[Task brief] Line by line, set down the records below from the first line through the line containing "8.1: Arrays". Omit the pictures.

Records excerpted from a collection:
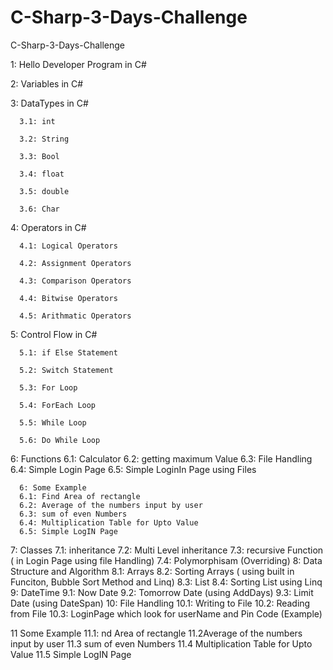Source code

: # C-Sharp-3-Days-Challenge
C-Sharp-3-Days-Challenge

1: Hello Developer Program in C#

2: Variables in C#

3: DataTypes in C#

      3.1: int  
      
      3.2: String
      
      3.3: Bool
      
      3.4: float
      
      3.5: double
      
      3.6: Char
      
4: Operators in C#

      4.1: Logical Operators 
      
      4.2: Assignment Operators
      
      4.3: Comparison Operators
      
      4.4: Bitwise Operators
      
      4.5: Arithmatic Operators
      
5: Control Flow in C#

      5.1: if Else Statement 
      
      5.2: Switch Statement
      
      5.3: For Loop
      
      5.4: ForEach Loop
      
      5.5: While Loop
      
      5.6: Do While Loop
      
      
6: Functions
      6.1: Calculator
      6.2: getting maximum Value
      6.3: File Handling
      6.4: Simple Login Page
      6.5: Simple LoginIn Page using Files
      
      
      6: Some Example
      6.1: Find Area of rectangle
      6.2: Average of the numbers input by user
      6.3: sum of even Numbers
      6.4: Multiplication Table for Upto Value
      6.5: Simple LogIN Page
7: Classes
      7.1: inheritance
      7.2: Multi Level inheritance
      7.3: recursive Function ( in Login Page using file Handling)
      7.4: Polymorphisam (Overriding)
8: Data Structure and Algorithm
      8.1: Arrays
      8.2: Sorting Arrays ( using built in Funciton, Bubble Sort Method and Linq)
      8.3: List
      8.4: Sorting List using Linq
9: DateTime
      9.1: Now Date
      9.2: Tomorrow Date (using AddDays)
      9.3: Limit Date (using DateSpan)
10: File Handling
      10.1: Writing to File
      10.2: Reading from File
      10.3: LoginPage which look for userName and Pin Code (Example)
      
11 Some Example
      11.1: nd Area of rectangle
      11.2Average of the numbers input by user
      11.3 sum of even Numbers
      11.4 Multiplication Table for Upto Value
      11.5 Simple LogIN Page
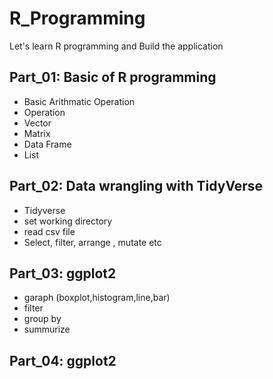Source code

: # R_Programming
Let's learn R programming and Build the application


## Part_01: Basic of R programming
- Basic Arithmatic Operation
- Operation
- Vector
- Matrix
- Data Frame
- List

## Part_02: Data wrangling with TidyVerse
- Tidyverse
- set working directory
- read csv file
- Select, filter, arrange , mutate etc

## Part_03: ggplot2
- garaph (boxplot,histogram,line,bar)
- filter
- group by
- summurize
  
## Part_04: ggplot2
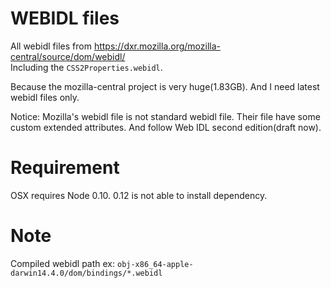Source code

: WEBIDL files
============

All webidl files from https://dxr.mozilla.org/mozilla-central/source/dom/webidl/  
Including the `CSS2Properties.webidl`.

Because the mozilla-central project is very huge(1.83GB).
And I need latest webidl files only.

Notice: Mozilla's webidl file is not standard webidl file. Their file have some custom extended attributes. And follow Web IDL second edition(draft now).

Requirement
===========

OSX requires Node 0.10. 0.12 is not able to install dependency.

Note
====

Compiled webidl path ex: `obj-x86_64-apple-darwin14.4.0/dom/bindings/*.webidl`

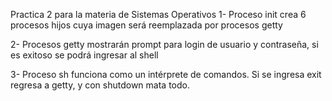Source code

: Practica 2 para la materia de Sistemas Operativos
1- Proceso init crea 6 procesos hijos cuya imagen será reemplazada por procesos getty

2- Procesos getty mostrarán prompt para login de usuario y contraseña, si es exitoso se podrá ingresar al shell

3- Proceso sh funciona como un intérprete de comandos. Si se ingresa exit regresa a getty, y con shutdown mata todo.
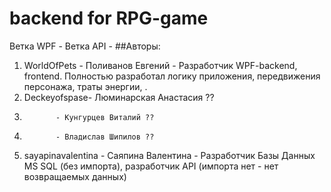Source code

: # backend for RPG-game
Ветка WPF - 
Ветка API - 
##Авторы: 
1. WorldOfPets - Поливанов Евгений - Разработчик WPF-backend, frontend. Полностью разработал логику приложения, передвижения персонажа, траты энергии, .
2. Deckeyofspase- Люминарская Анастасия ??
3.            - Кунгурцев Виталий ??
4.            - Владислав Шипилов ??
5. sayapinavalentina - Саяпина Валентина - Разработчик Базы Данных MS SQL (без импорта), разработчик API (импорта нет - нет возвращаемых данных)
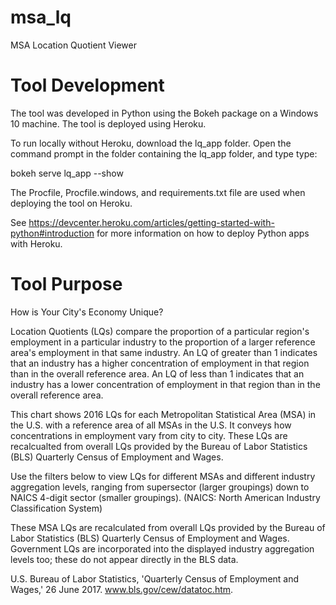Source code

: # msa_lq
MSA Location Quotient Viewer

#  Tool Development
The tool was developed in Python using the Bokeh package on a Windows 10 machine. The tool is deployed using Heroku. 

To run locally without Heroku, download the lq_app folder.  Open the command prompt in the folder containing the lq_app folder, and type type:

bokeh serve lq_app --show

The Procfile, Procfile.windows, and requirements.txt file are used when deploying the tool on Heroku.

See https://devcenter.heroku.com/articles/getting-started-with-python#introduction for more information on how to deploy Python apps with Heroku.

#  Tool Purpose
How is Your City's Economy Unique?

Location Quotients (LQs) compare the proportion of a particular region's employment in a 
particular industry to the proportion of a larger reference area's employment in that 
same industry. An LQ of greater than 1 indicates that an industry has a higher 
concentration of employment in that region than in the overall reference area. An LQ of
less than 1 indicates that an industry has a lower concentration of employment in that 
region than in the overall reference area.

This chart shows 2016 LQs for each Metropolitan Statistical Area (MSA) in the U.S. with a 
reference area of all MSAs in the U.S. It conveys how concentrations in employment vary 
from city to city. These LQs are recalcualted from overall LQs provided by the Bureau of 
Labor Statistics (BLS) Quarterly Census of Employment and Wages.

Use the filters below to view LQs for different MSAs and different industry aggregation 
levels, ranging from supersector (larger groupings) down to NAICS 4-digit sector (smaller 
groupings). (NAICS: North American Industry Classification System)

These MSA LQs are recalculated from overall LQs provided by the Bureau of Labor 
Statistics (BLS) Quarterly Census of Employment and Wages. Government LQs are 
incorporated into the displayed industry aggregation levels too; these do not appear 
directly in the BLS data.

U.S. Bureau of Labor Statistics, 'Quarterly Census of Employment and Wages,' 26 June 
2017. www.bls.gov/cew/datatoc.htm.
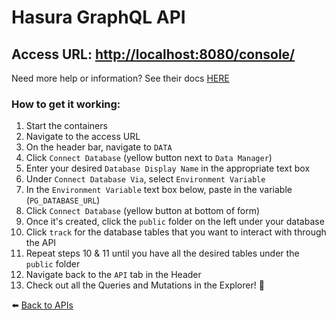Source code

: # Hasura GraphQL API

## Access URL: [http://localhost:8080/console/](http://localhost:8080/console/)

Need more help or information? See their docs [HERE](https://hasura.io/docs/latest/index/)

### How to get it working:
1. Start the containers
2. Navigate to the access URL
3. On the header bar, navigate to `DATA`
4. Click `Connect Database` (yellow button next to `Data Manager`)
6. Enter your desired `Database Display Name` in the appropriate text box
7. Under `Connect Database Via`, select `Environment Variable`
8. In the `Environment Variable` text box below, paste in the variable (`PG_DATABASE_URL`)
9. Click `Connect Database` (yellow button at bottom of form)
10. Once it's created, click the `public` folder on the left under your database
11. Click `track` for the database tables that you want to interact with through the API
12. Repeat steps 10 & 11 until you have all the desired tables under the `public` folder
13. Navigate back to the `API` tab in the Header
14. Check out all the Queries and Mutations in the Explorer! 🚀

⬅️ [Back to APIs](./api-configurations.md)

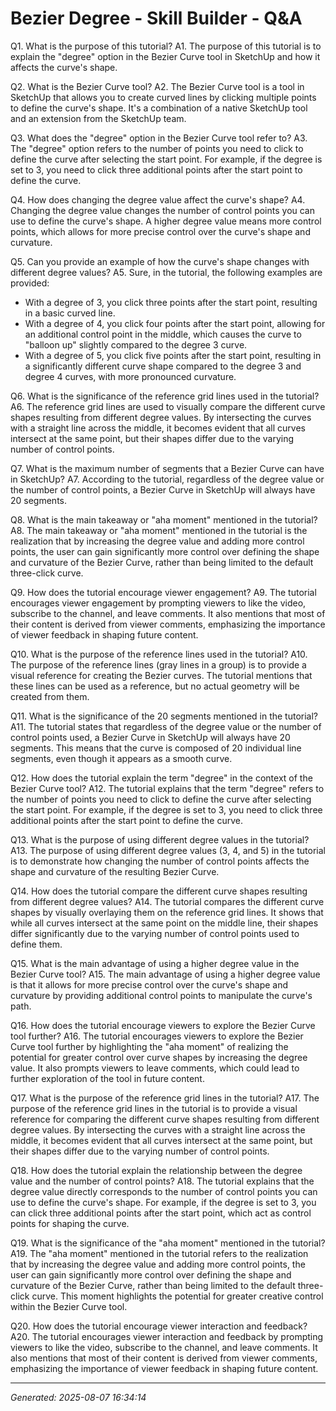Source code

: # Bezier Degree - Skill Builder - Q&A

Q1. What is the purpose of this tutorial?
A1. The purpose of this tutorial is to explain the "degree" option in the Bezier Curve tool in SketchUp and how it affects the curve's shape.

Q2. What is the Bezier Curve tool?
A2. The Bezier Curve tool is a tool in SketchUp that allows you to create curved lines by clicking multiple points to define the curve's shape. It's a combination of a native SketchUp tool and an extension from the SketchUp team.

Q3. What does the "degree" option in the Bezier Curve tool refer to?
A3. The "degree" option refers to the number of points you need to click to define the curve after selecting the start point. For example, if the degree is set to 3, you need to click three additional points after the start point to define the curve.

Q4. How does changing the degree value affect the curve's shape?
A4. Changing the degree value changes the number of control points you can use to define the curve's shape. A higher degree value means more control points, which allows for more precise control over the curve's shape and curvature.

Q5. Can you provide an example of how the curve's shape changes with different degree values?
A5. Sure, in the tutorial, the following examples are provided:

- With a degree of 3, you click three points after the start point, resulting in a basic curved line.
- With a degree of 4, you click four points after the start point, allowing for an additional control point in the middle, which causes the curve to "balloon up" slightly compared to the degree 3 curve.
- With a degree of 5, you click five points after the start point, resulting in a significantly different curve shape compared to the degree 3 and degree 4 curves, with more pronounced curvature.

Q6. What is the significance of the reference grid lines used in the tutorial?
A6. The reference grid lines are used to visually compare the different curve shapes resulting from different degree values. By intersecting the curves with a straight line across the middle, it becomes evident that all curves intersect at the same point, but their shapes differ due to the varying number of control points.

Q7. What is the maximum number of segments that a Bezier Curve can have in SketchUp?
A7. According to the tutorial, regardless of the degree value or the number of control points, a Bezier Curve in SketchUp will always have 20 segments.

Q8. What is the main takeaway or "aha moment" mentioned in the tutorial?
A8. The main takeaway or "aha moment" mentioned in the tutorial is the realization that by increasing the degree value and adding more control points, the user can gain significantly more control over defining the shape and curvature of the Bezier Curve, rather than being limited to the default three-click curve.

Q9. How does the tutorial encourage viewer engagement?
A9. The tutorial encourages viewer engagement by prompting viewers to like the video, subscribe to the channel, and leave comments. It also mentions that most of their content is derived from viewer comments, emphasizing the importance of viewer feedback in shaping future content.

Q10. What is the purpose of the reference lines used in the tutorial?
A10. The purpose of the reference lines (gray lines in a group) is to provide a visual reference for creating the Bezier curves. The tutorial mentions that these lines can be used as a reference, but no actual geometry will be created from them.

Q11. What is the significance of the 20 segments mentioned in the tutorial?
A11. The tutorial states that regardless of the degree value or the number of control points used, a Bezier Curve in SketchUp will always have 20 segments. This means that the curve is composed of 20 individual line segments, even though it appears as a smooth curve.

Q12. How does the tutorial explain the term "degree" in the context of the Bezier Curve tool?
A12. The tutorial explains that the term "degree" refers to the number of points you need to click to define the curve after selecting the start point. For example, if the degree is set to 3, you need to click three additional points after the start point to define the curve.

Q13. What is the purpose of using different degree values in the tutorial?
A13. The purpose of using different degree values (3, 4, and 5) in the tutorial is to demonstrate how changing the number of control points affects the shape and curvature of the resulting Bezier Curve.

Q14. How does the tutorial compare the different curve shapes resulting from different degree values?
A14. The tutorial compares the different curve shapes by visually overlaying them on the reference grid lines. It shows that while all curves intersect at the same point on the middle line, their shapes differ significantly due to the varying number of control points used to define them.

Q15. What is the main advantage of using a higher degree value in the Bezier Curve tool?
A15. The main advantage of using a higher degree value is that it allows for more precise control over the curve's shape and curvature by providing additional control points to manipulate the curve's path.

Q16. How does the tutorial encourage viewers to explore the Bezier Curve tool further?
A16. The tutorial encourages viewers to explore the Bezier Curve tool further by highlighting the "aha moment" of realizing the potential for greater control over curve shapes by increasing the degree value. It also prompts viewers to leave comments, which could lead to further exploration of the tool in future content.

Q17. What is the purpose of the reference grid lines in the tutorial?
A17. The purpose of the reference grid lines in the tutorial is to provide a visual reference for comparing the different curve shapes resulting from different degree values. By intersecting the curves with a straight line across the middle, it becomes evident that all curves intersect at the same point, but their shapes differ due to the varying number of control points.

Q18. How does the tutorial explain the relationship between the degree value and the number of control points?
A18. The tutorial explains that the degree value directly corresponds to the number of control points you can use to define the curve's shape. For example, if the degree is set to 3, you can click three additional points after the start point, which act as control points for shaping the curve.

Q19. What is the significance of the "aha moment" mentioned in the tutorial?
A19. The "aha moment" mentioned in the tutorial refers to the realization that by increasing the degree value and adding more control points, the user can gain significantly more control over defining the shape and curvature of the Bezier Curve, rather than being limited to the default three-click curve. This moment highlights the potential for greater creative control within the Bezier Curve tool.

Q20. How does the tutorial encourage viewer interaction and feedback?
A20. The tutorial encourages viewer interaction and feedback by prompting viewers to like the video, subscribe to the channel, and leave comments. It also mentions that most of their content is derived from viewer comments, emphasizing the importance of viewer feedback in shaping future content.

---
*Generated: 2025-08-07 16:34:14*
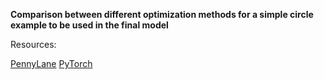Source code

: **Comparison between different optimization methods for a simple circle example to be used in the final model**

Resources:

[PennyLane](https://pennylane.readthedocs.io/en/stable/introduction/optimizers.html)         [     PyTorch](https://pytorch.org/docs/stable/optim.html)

[Problem solution]
Source code

: # C-Sharp-3-Days-Challenge
C-Sharp-3-Days-Challenge

1: Hello Developer Program in C#

2: Variables in C#

3: DataTypes in C#

      3.1: int  
      
      3.2: String
      
      3.3: Bool
      
      3.4: float
      
      3.5: double
      
      3.6: Char
      
4: Operators in C#

      4.1: Logical Operators 
      
      4.2: Assignment Operators
      
      4.3: Comparison Operators
      
      4.4: Bitwise Operators
      
      4.5: Arithmatic Operators
      
5: Control Flow in C#

      5.1: if Else Statement 
      
      5.2: Switch Statement
      
      5.3: For Loop
      
      5.4: ForEach Loop
      
      5.5: While Loop
      
      5.6: Do While Loop
      
      
6: Functions
      6.1: Calculator
      6.2: getting maximum Value
      6.3: File Handling
      6.4: Simple Login Page
      6.5: Simple LoginIn Page using Files
      
      
      6: Some Example
      6.1: Find Area of rectangle
      6.2: Average of the numbers input by user
      6.3: sum of even Numbers
      6.4: Multiplication Table for Upto Value
      6.5: Simple LogIN Page
7: Classes
      7.1: inheritance
      7.2: Multi Level inheritance
      7.3: recursive Function ( in Login Page using file Handling)
      7.4: Polymorphisam (Overriding)
8: Data Structure and Algorithm
      8.1: Arrays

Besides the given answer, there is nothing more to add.